### Source texts of formatted documents

★ ★ ★ ★

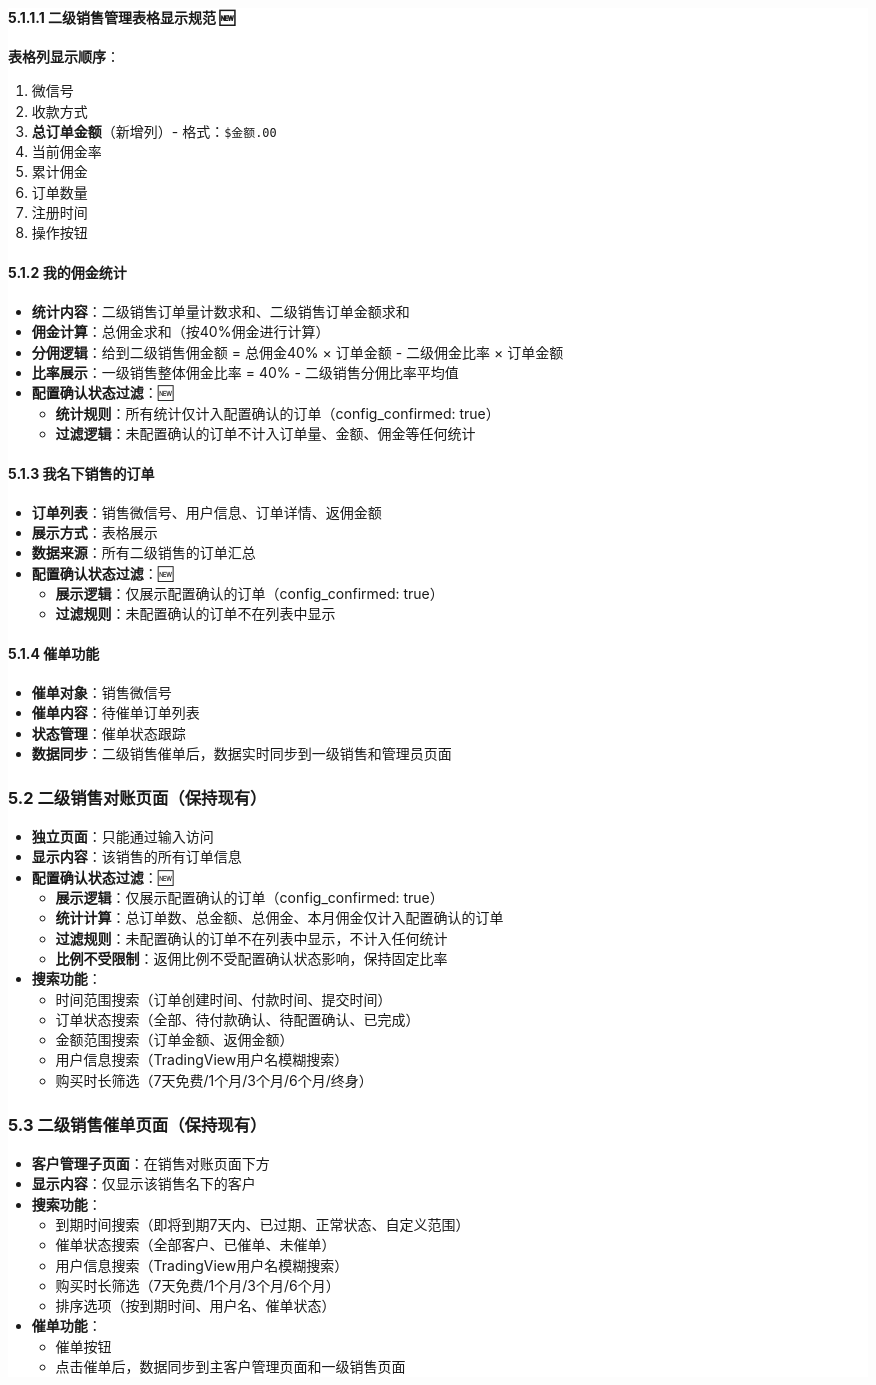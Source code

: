 #### 5.1.1.1 二级销售管理表格显示规范 🆕
**表格列显示顺序**：
1. 微信号
2. 收款方式
3. **总订单金额**（新增列）- 格式：`$金额.00`
4. 当前佣金率
5. 累计佣金
6. 订单数量
7. 注册时间
8. 操作按钮

#### 5.1.2 我的佣金统计
- **统计内容**：二级销售订单量计数求和、二级销售订单金额求和
- **佣金计算**：总佣金求和（按40%佣金进行计算）
- **分佣逻辑**：给到二级销售佣金额 = 总佣金40% × 订单金额 - 二级佣金比率 × 订单金额
- **比率展示**：一级销售整体佣金比率 = 40% - 二级销售分佣比率平均值
- **配置确认状态过滤**：🆕
  - **统计规则**：所有统计仅计入配置确认的订单（config_confirmed: true）
  - **过滤逻辑**：未配置确认的订单不计入订单量、金额、佣金等任何统计

#### 5.1.3 我名下销售的订单
- **订单列表**：销售微信号、用户信息、订单详情、返佣金额
- **展示方式**：表格展示
- **数据来源**：所有二级销售的订单汇总
- **配置确认状态过滤**：🆕
  - **展示逻辑**：仅展示配置确认的订单（config_confirmed: true）
  - **过滤规则**：未配置确认的订单不在列表中显示

#### 5.1.4 催单功能
- **催单对象**：销售微信号
- **催单内容**：待催单订单列表
- **状态管理**：催单状态跟踪
- **数据同步**：二级销售催单后，数据实时同步到一级销售和管理员页面

### 5.2 二级销售对账页面（保持现有）
- **独立页面**：只能通过输入访问
- **显示内容**：该销售的所有订单信息
- **配置确认状态过滤**：🆕
  - **展示逻辑**：仅展示配置确认的订单（config_confirmed: true）
  - **统计计算**：总订单数、总金额、总佣金、本月佣金仅计入配置确认的订单
  - **过滤规则**：未配置确认的订单不在列表中显示，不计入任何统计
  - **比例不受限制**：返佣比例不受配置确认状态影响，保持固定比率
- **搜索功能**：
  - 时间范围搜索（订单创建时间、付款时间、提交时间）
  - 订单状态搜索（全部、待付款确认、待配置确认、已完成）
  - 金额范围搜索（订单金额、返佣金额）
  - 用户信息搜索（TradingView用户名模糊搜索）
  - 购买时长筛选（7天免费/1个月/3个月/6个月/终身）

### 5.3 二级销售催单页面（保持现有）
- **客户管理子页面**：在销售对账页面下方
- **显示内容**：仅显示该销售名下的客户
- **搜索功能**：
  - 到期时间搜索（即将到期7天内、已过期、正常状态、自定义范围）
  - 催单状态搜索（全部客户、已催单、未催单）
  - 用户信息搜索（TradingView用户名模糊搜索）
  - 购买时长筛选（7天免费/1个月/3个月/6个月）
  - 排序选项（按到期时间、用户名、催单状态）
- **催单功能**：
  - 催单按钮
  - 点击催单后，数据同步到主客户管理页面和一级销售页面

★ ★ ★ ★

### Requirement
Your task is to return the lines above, from the first one up to and including the line containing "- **佣金计算**：总佣金求和（按40%佣金进行计算）", minus any pictures.

### Result for this task
Source code

: #### 5.1.1.1 二级销售管理表格显示规范 🆕
**表格列显示顺序**：
1. 微信号
2. 收款方式
3. **总订单金额**（新增列）- 格式：`$金额.00`
4. 当前佣金率
5. 累计佣金
6. 订单数量
7. 注册时间
8. 操作按钮

#### 5.1.2 我的佣金统计
- **统计内容**：二级销售订单量计数求和、二级销售订单金额求和
- **佣金计算**：总佣金求和（按40%佣金进行计算）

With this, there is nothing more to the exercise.